Je change de cordes, je la joue deux trois fois dans ma chambre d'hôtel
et je la ramène ensuite sur scène. LG
: Justement, concernant les cordes, j'ai appris que vous montiez le plus gros
tirant ! MLF
: Oui, c'est une habitude de " manchard " (rires) LG
: Qu'attendez-vous d'une guitare ? MLF
: La première chose que j'attends d'un instrument quel qu'il soit quand
il arrive chez moi, c'est une chanson. Chaque instrument qui est arrivé
chez moi, il y a eu une chanson qui a été faite dessus. C'est le
ticket d'entrée sinon, ça ne reste pas. LG
: Peut on savoir quelle a été la chanson qui a été
faite sur la nouvelle Quéguiner ? MLF
: C'est une chanson qui n'est pas encore sortie et que j'ai écrite
pour Maurane. LG
: On vous voit déjà en 1975 avec G. Brassens dans l'atelier de Favino,
depuis quand connaissez-vous la lutherie guitare ? MLF
: Depuis 1967, ma première guitare, j'avais 18 ans, je faisais beaucoup
la manche et des cabarets et j'avais une Paul Beuscher en contre-plaqué
lamentable que j'avais achetée à quatorze ans. J'avais une classique
que j'avais achetée 100 balles aux puces qui ne valait pas mieux. J'avais
besoin d'une guitare qui ait du son et j'ai raclé mes fonds de tiroir et
je suis allé voir Jacques Favino qui était le luthier de
Brassens et aussi d'Hugues Aufray. Il faisait les grosse guitares
folk d'Hugues Aufray et je lui ai commandé une douze cordes, une grosse
avec laquelle j'ai travaillé plusieurs années et que j'ai toujours
d'ailleurs. Elle vieillit mal, table d'harmonie trop mince, mal barrée,
ça se gondole
Favino est donc devenu comme ça la référence.

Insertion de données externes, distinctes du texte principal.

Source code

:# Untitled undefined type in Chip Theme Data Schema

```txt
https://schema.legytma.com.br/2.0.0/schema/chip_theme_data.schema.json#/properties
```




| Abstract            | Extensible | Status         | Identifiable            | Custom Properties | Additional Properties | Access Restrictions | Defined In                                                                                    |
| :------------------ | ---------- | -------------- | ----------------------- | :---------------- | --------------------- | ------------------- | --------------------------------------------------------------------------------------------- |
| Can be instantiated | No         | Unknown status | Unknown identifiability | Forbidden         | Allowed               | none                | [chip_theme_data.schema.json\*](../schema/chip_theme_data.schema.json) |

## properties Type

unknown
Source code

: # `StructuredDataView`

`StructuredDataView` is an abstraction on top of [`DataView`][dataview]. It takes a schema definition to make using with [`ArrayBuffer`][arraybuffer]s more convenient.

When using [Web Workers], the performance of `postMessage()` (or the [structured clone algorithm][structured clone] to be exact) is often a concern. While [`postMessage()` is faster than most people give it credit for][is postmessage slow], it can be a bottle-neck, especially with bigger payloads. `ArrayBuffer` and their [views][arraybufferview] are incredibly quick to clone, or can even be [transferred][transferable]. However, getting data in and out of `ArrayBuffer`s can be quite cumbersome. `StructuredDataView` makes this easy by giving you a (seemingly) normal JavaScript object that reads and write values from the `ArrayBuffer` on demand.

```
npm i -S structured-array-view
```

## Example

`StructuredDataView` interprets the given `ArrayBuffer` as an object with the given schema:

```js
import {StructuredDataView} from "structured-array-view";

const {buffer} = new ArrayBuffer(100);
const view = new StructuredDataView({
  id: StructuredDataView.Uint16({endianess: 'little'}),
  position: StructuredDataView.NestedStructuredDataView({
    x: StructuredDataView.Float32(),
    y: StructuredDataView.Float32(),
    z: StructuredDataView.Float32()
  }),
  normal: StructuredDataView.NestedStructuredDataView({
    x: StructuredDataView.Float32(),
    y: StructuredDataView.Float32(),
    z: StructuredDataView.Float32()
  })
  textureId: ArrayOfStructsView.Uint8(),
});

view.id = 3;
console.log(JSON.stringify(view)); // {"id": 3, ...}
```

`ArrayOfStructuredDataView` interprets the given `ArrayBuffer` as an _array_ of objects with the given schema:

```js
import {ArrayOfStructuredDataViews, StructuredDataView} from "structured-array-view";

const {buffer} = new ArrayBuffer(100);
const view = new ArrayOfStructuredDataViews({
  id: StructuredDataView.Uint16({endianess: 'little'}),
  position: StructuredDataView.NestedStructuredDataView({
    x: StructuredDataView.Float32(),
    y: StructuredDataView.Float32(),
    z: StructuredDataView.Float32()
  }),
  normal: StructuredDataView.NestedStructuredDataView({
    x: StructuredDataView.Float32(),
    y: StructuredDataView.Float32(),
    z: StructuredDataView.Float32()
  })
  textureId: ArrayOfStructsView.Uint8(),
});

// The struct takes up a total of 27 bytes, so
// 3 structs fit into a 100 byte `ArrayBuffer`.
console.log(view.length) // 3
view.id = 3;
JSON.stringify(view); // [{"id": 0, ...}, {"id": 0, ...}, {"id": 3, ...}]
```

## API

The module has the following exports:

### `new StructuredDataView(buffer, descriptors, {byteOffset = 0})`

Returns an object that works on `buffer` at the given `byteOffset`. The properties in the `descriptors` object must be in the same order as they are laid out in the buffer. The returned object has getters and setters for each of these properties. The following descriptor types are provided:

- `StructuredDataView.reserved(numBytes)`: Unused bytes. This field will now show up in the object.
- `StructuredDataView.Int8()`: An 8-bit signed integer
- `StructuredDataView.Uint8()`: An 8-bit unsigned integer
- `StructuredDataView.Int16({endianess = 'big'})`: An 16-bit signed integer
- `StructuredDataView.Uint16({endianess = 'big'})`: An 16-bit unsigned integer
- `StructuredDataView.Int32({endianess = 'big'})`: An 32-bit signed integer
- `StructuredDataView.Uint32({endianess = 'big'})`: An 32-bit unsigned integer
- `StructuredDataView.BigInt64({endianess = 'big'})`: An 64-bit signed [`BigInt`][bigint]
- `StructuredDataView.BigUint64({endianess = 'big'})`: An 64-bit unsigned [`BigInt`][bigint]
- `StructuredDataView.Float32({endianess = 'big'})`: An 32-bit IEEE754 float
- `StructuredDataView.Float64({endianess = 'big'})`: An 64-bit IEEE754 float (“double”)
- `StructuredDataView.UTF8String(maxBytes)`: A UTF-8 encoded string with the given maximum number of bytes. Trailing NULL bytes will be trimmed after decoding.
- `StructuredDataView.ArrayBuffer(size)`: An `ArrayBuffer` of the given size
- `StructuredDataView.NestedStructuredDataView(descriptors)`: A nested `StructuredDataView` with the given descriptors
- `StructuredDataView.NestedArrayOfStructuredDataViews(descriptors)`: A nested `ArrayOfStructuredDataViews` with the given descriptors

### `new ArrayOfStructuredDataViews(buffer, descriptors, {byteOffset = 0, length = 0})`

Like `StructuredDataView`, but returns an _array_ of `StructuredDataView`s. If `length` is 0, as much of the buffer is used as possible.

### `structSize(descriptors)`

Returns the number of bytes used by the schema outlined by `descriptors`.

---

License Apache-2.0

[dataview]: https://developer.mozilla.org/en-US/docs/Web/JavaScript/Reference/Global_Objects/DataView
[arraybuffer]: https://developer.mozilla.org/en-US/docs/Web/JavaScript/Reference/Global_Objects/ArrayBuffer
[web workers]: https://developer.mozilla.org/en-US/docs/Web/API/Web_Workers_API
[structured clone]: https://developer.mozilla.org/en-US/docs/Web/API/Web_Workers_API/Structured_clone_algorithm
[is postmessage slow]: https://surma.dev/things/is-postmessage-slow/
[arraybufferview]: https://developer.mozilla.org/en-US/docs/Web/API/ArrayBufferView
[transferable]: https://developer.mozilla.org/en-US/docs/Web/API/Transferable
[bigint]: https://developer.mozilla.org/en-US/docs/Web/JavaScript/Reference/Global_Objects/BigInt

Après il y a eu un événement en 1971 qui est une anecdote
amusante : Joan Baez arrivait d'Italie pour chanter à Paris, et
je vais la chercher à Orly et elle avait dû mettre sa guitare, une
Martin de 1880, dans la soute. La guitare arrive, elle ouvre l'étui,
la table d'harmonie entièrement fendue. Et là, je la vois pleurer.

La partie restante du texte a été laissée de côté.